Le statut d'observateur de l'Algérie au Conseil de sécurité (2024-2025), une priorité pour la diplomatie
Tout en plaidant pour « un multilatéralisme inclusif et efficace », il estime que « le multilatéralisme n'a pas occulté en réalité les relations de puissances des Etats qui restent à la base de la politique internationale.
Les Nations unies sont ainsi dépourvues de capacités de trouver des compromis politiques aux crises et défis et s'emploient à compenser leur inefficacité par des actions humanitaires ».

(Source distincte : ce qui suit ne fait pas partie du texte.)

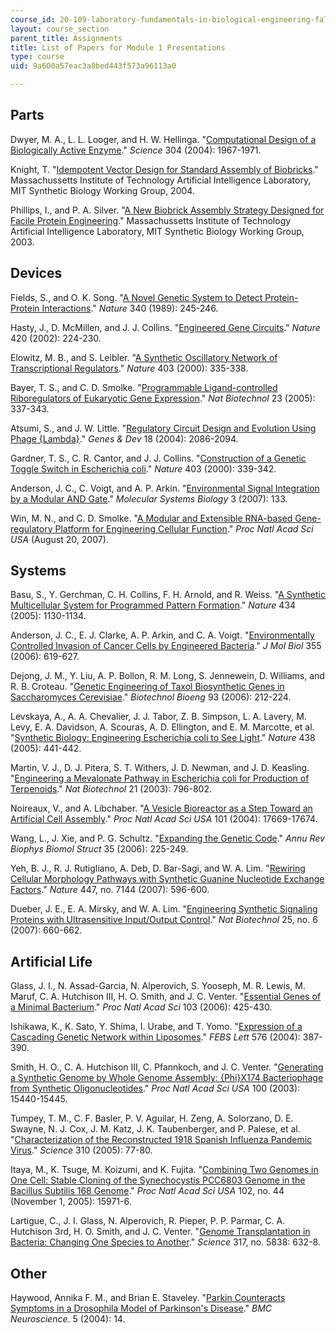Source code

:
 ```yaml
---
course_id: 20-109-laboratory-fundamentals-in-biological-engineering-fall-2007
layout: course_section
parent_title: Assignments
title: List of Papers for Module 1 Presentations
type: course
uid: 9a600a57eac3a8bed443f573a96113a0

---
```


Parts
-----

Dwyer, M. A., L. L. Looger, and H. W. Hellinga. "[Computational Design of a Biologically Active Enzyme](http://www.ncbi.nlm.nih.gov/sites/entrez?Db=pubmed&Cmd=ShowDetailView&TermToSearch=15218149&ordinalpos=4&itool=EntrezSystem2.PEntrez.Pubmed.Pubmed_ResultsPanel.Pubmed_RVDocSum)." _Science_ 304 (2004): 1967-1971.

Knight, T. "[Idempotent Vector Design for Standard Assembly of Biobricks](http://dspace.mit.edu/handle/1721.1/21168)." Massachussetts Institute of Technology Artificial Intelligence Laboratory, MIT Synthetic Biology Working Group, 2004.

Phillips, I., and P. A. Silver. "[A New Biobrick Assembly Strategy Designed for Facile Protein Engineering](http://dspace.mit.edu/handle/1721.1/32535)." Massachussetts Institute of Technology Artificial Intelligence Laboratory, MIT Synthetic Biology Working Group, 2003.

Devices
-------

Fields, S., and O. K. Song. "[A Novel Genetic System to Detect Protein-Protein Interactions](http://www.ncbi.nlm.nih.gov/sites/entrez?Db=pubmed&Cmd=ShowDetailView&TermToSearch=2547163&ordinalpos=7&itool=EntrezSystem2.PEntrez.Pubmed.Pubmed_ResultsPanel.Pubmed_RVDocSum)." _Nature_ 340 (1989): 245-246.

Hasty, J., D. McMillen, and J. J. Collins. "[Engineered Gene Circuits](http://www.ncbi.nlm.nih.gov/sites/entrez?Db=pubmed&Cmd=ShowDetailView&TermToSearch=12432407&ordinalpos=8&itool=EntrezSystem2.PEntrez.Pubmed.Pubmed_ResultsPanel.Pubmed_RVDocSum)." _Nature_ 420 (2002): 224-230.

Elowitz, M. B., and S. Leibler. "[A Synthetic Oscillatory Network of Transcriptional Regulators](http://www.ncbi.nlm.nih.gov/sites/entrez?Db=pubmed&Cmd=ShowDetailView&TermToSearch=10659856&ordinalpos=1&itool=EntrezSystem2.PEntrez.Pubmed.Pubmed_ResultsPanel.Pubmed_RVLinkOut)." _Nature_ 403 (2000): 335-338.

Bayer, T. S., and C. D. Smolke. "[Programmable Ligand-controlled Riboregulators of Eukaryotic Gene Expression](http://www.ncbi.nlm.nih.gov/sites/entrez?Db=pubmed&Cmd=ShowDetailView&TermToSearch=15723047&ordinalpos=1&itool=EntrezSystem2.PEntrez.Pubmed.Pubmed_ResultsPanel.Pubmed_RVLinkOut)." _Nat Biotechnol_ 23 (2005): 337-343.

Atsumi, S., and J. W. Little. "[Regulatory Circuit Design and Evolution Using Phage {Lambda}](http://www.ncbi.nlm.nih.gov/sites/entrez?Db=pubmed&Cmd=ShowDetailView&TermToSearch=15342489&ordinalpos=1&itool=EntrezSystem2.PEntrez.Pubmed.Pubmed_ResultsPanel.Pubmed_RVLinkOut)." _Genes & Dev_ 18 (2004): 2086-2094.

Gardner, T. S., C. R. Cantor, and J. J. Collins. "[Construction of a Genetic Toggle Switch in Escherichia coli](http://www.ncbi.nlm.nih.gov/sites/entrez?Db=pubmed&Cmd=ShowDetailView&TermToSearch=10659857&ordinalpos=3&itool=EntrezSystem2.PEntrez.Pubmed.Pubmed_ResultsPanel.Pubmed_RVDocSum)." _Nature_ 403 (2000): 339-342.

Anderson, J. C., C. Voigt, and A. P. Arkin. "[Environmental Signal Integration by a Modular AND Gate](http://www.nature.com/msb/journal/v3/n1/full/msb4100173.html)." _Molecular Systems Biology_ 3 (2007): 133.

Win, M. N., and C. D. Smolke. "[A Modular and Extensible RNA-based Gene-regulatory Platform for Engineering Cellular Function](http://www.ncbi.nlm.nih.gov/sites/entrez?Db=pubmed&Cmd=ShowDetailView&TermToSearch=17709748&ordinalpos=1&itool=EntrezSystem2.PEntrez.Pubmed.Pubmed_ResultsPanel.Pubmed_RVDocSum)." _Proc Natl Acad Sci USA_ (August 20, 2007).

Systems
-------

Basu, S., Y. Gerchman, C. H. Collins, F. H. Arnold, and R. Weiss. "[A Synthetic Multicellular System for Programmed Pattern Formation](http://www.ncbi.nlm.nih.gov/sites/entrez?Db=pubmed&Cmd=ShowDetailView&TermToSearch=15858574&ordinalpos=2&itool=EntrezSystem2.PEntrez.Pubmed.Pubmed_ResultsPanel.Pubmed_RVDocSum)." _Nature_ 434 (2005): 1130-1134.

Anderson, J. C., E. J. Clarke, A. P. Arkin, and C. A. Voigt. "[Environmentally Controlled Invasion of Cancer Cells by Engineered Bacteria](http://www.ncbi.nlm.nih.gov/sites/entrez?Db=pubmed&Cmd=ShowDetailView&TermToSearch=16330045&ordinalpos=1&itool=EntrezSystem2.PEntrez.Pubmed.Pubmed_ResultsPanel.Pubmed_RVLinkOut)." _J Mol Biol_ 355 (2006): 619-627.

Dejong, J. M., Y. Liu, A. P. Bollon, R. M. Long, S. Jennewein, D. Williams, and R. B. Croteau. "[Genetic Engineering of Taxol Biosynthetic Genes in Saccharomyces Cerevisiae](http://www.ncbi.nlm.nih.gov/sites/entrez?Db=pubmed&Cmd=ShowDetailView&TermToSearch=16161138&ordinalpos=3&itool=EntrezSystem2.PEntrez.Pubmed.Pubmed_ResultsPanel.Pubmed_RVDocSum)." _Biotechnol Bioeng_ 93 (2006): 212-224.

Levskaya, A., A. A. Chevalier, J. J. Tabor, Z. B. Simpson, L. A. Lavery, M. Levy, E. A. Davidson, A. Scouras, A. D. Ellington, and E. M. Marcotte, et al. "[Synthetic Biology: Engineering Escherichia coli to See Light](http://www.ncbi.nlm.nih.gov/sites/entrez?Db=pubmed&Cmd=ShowDetailView&TermToSearch=16306980&ordinalpos=13&itool=EntrezSystem2.PEntrez.Pubmed.Pubmed_ResultsPanel.Pubmed_RVDocSum)." _Nature_ 438 (2005): 441-442.

Martin, V. J., D. J. Pitera, S. T. Withers, J. D. Newman, and J. D. Keasling. "[Engineering a Mevalonate Pathway in Escherichia coli for Production of Terpenoids](http://www.ncbi.nlm.nih.gov/sites/entrez?Db=pubmed&Cmd=ShowDetailView&TermToSearch=12778056&ordinalpos=17&itool=EntrezSystem2.PEntrez.Pubmed.Pubmed_ResultsPanel.Pubmed_RVDocSum)." _Nat Biotechnol_ 21 (2003): 796-802.

Noireaux, V., and A. Libchaber. "[A Vesicle Bioreactor as a Step Toward an Artificial Cell Assembly](http://www.ncbi.nlm.nih.gov/sites/entrez?Db=pubmed&Cmd=ShowDetailView&TermToSearch=15591347&ordinalpos=3&itool=EntrezSystem2.PEntrez.Pubmed.Pubmed_ResultsPanel.Pubmed_RVDocSum)." _Proc Natl Acad Sci USA_ 101 (2004): 17669-17674.

Wang, L., J. Xie, and P. G. Schultz. "[Expanding the Genetic Code](http://www.ncbi.nlm.nih.gov/sites/entrez?Db=pubmed&Cmd=ShowDetailView&TermToSearch=16689635&ordinalpos=10&itool=EntrezSystem2.PEntrez.Pubmed.Pubmed_ResultsPanel.Pubmed_RVDocSum)." _Annu Rev Biophys Biomol Struct_ 35 (2006): 225-249.

Yeh, B. J., R. J. Rutigliano, A. Deb, D. Bar-Sagi, and W. A. Lim. "[Rewiring Cellular Morphology Pathways with Synthetic Guanine Nucleotide Exchange Factors](http://www.ncbi.nlm.nih.gov/sites/entrez?Db=pubmed&Cmd=ShowDetailView&TermToSearch=17515921&ordinalpos=1&itool=EntrezSystem2.PEntrez.Pubmed.Pubmed_ResultsPanel.Pubmed_RVDocSum)." _Nature_ 447, no. 7144 (2007): 596-600.

Dueber, J. E., E. A. Mirsky, and W. A. Lim. "[Engineering Synthetic Signaling Proteins with Ultrasensitive Input/Output Control](http://www.ncbi.nlm.nih.gov/sites/entrez?Db=pubmed&Cmd=ShowDetailView&TermToSearch=17515908&ordinalpos=7&itool=EntrezSystem2.PEntrez.Pubmed.Pubmed_ResultsPanel.Pubmed_RVDocSum)." _Nat Biotechnol_ 25, no. 6 (2007): 660-662.

Artificial Life
---------------

Glass, J. I., N. Assad-Garcia, N. Alperovich, S. Yooseph, M. R. Lewis, M. Maruf, C. A. Hutchison III, H. O. Smith, and J. C. Venter. "[Essential Genes of a Minimal Bacterium](http://www.ncbi.nlm.nih.gov/sites/entrez?Db=pubmed&Cmd=ShowDetailView&TermToSearch=16407165&ordinalpos=6&itool=EntrezSystem2.PEntrez.Pubmed.Pubmed_ResultsPanel.Pubmed_RVDocSum)." _Proc Natl Acad Sci_ 103 (2006): 425-430.

Ishikawa, K., K. Sato, Y. Shima, I. Urabe, and T. Yomo. "[Expression of a Cascading Genetic Network within Liposomes](http://www.ncbi.nlm.nih.gov/sites/entrez?Db=pubmed&Cmd=ShowDetailView&TermToSearch=15498568&ordinalpos=1&itool=EntrezSystem2.PEntrez.Pubmed.Pubmed_ResultsPanel.Pubmed_RVLinkOut)." _FEBS Lett_ 576 (2004): 387-390.

Smith, H. O., C. A. Hutchison III, C. Pfannkoch, and J. C. Venter. "[Generating a Synthetic Genome by Whole Genome Assembly: {Phi}X174 Bacteriophage from Synthetic Oligonucleotides](http://www.ncbi.nlm.nih.gov/sites/entrez?Db=pubmed&Cmd=ShowDetailView&TermToSearch=14657399&ordinalpos=1&itool=EntrezSystem2.PEntrez.Pubmed.Pubmed_ResultsPanel.Pubmed_RVLinkOut)." _Proc Natl Acad Sci USA_ 100 (2003): 15440-15445.

Tumpey, T. M., C. F. Basler, P. V. Aguilar, H. Zeng, A. Solorzano, D. E. Swayne, N. J. Cox, J. M. Katz, J. K. Taubenberger, and P. Palese, et al. "[Characterization of the Reconstructed 1918 Spanish Influenza Pandemic Virus](http://www.ncbi.nlm.nih.gov/sites/entrez?Db=pubmed&Cmd=ShowDetailView&TermToSearch=16210530&ordinalpos=1&itool=EntrezSystem2.PEntrez.Pubmed.Pubmed_ResultsPanel.Pubmed_RVLinkOut)." _Science_ 310 (2005): 77-80.

Itaya, M., K. Tsuge, M. Koizumi, and K. Fujita. "[Combining Two Genomes in One Cell: Stable Cloning of the Synechocystis PCC6803 Genome in the Bacillus Subtilis 168 Genome](http://www.ncbi.nlm.nih.gov/sites/entrez?Db=pubmed&Cmd=ShowDetailView&TermToSearch=16236728&ordinalpos=1&itool=EntrezSystem2.PEntrez.Pubmed.Pubmed_ResultsPanel.Pubmed_RVLinkOut)." _Proc Natl Acad Sci USA_ 102, no. 44 (November 1, 2005): 15971-6.

Lartigue, C., J. I. Glass, N. Alperovich, R. Pieper, P. P. Parmar, C. A. Hutchison 3rd, H. O. Smith, and J. C. Venter. "[Genome Transplantation in Bacteria: Changing One Species to Another](http://www.ncbi.nlm.nih.gov/sites/entrez?Db=pubmed&Cmd=ShowDetailView&TermToSearch=17600181&ordinalpos=1&itool=EntrezSystem2.PEntrez.Pubmed.Pubmed_ResultsPanel.Pubmed_RVDocSum)." _Science_ 317, no. 5838: 632-8.

Other
-----

Haywood, Annika F. M., and Brian E. Staveley. "[Parkin Counteracts Symptoms in a Drosophila Model of Parkinson's Disease](http://www.biomedcentral.com/1471-2202/5/14)." _BMC Neuroscience_. 5 (2004): 14.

Les débats au niveau du panel, nous dit-on, ont porté sur « les actions à engager par la diplomatie algérienne et au terme des présentations et discussions un certain nombre de recommandations ont été proposées et convenues axées sur le renforcement du rôle de notre pays au sein des instances internationales multilatérales, à la tête desquelles comme l'a martelé le ministre Lamamra, la mobilisation de tous les efforts et moyens pour la campagne soutenue pour l'accession de notre pays au Conseil de sécurité en tant que membre non permanent au titre du mandat 2024-2025 ».
Une accession qui, est-il souligné, « constitue la priorité de notre action diplomatique au double plan bilatéral et multilatéral pour une consécration de l'Algérie nouvelle partant de son expérience accumulée à travers l'histoire en tant que pays exportateur de paix, de sécurité et de stabilité ».
Avant que le MAECNE ne procède, hier, à la clôture de la conférence, d'autres recommandations relatives à l'ensemble des thèmes exposés devaient être données au corps diplomatique algérien accrédité à l'étranger.